_Data to examine_.
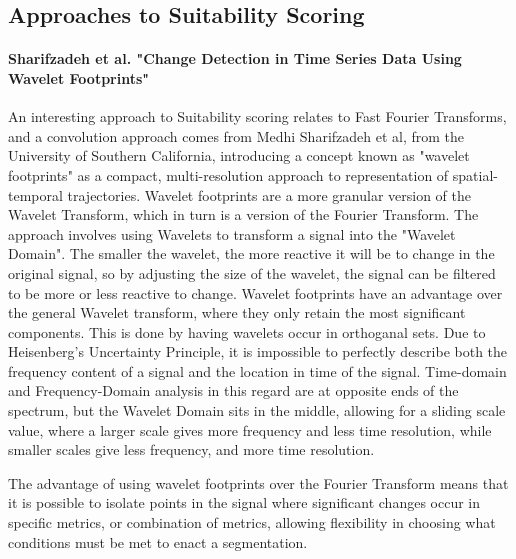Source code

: \documentclass[12pt,a4paper]{report}
\begin{document}
\subsection{Approaches to Suitability Scoring}

\paragraph{Sharifzadeh et al. "Change Detection in Time Series Data Using Wavelet Footprints"}
An interesting approach to Suitability scoring relates to Fast Fourier Transforms, and a convolution approach comes from Medhi Sharifzadeh et al, from the University of Southern California, introducing a concept known as
"wavelet footprints" as a compact, multi-resolution approach to representation of spatial-temporal trajectories. Wavelet footprints are a  more granular version of the Wavelet Transform, which in turn is a version of the Fourier Transform. The approach involves using Wavelets to transform a signal into the "Wavelet Domain".
The smaller the wavelet, the more reactive it will be to change in the original signal, so by adjusting the size of the wavelet, the signal can be filtered to be more or less reactive to change.
Wavelet footprints have an advantage over the general Wavelet transform, where they only retain the most significant components. This is done by having wavelets occur in orthoganal sets.
Due to Heisenberg's Uncertainty Principle, it is impossible to perfectly describe both the frequency content of a signal and the location in time of the signal. Time-domain and Frequency-Domain analysis in this regard are
at opposite ends of the spectrum, but the Wavelet Domain sits in the middle, allowing for a sliding scale value, where a larger scale gives more frequency and less time resolution, while smaller scales give less frequency, and more time resolution.

The advantage of using wavelet footprints over the Fourier Transform means that it is possible to isolate points in the signal where significant changes occur in specific metrics, or combination of metrics, allowing flexibility in choosing
what conditions must be met to enact a segmentation.
\end{document}
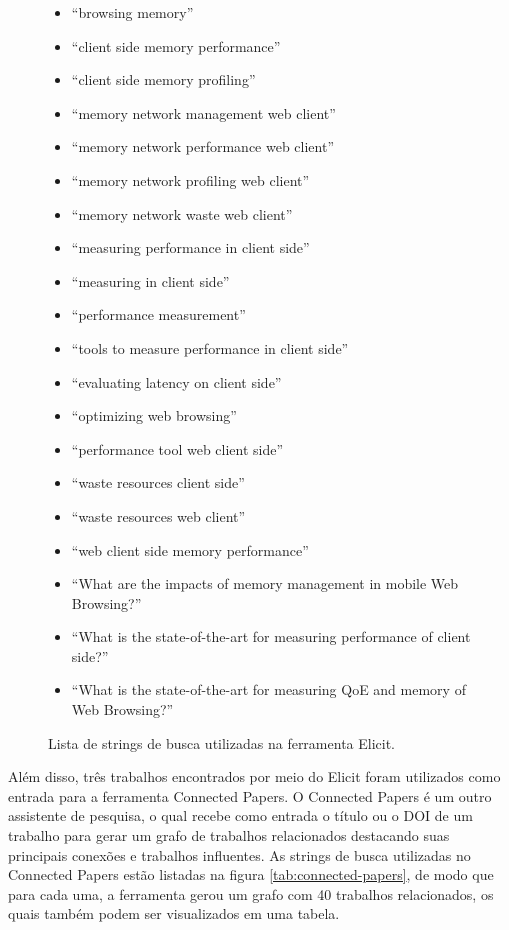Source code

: \documentclass[12pt]{tcc}
\begin{document}
\begin{figure}
	\centering
	\caption{Lista de strings de busca utilizadas na ferramenta Elicit.}
	\begin{minipage}{0.6\textwidth}
	    \begin{itemize}
			\item ``browsing memory''
			\item ``client side memory performance''
			\item ``client side memory profiling''
			\item ``memory network management web client''
			\item ``memory network performance web client''
			\item ``memory network profiling web client''
			\item ``memory network waste web client''
			\item ``measuring performance in client side''
			\item ``measuring in client side''
			\item ``performance measurement''
			\item ``tools to measure performance in client side''
			\item ``evaluating latency on client side''
			\item ``optimizing web browsing''
			\item ``performance tool web client side''
			\item ``waste resources client side''
			\item ``waste resources web client''
			\item ``web client side memory performance''
			\item ``What are the impacts of memory management in mobile Web Browsing?''
			\item ``What is the state-of-the-art for measuring performance of client side?''
			\item ``What is the state-of-the-art for measuring QoE and memory of Web Browsing?''
	    \end{itemize}
	\end{minipage}
	\label{fig:elicit}
\end{figure}

Além disso, três trabalhos encontrados por meio do Elicit foram utilizados como entrada para a ferramenta Connected Papers.
O Connected Papers é um outro assistente de pesquisa, o qual recebe como entrada o título ou o DOI de um trabalho para gerar um grafo de trabalhos relacionados destacando suas principais conexões e trabalhos influentes.
As strings de busca utilizadas no Connected Papers estão listadas na figura \ref{tab:connected-papers}, de modo que para cada uma, a ferramenta gerou um grafo com 40 trabalhos relacionados, os quais também podem ser visualizados em uma tabela.
\end{document}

_Work task_.
Copy nothing but the lines from the first one in the listing through the line with "The smaller the", and omit the pictures.

_Answer space_.
Source code

: \documentclass[12pt,a4paper]{report}
\begin{document}
\subsection{Approaches to Suitability Scoring}

\paragraph{Sharifzadeh et al. "Change Detection in Time Series Data Using Wavelet Footprints"}
An interesting approach to Suitability scoring relates to Fast Fourier Transforms, and a convolution approach comes from Medhi Sharifzadeh et al, from the University of Southern California, introducing a concept known as
"wavelet footprints" as a compact, multi-resolution approach to representation of spatial-temporal trajectories. Wavelet footprints are a  more granular version of the Wavelet Transform, which in turn is a version of the Fourier Transform. The approach involves using Wavelets to transform a signal into the "Wavelet Domain".
The smaller the wavelet, the more reactive it will be to change in the original signal, so by adjusting the size of the wavelet, the signal can be filtered to be more or less reactive to change.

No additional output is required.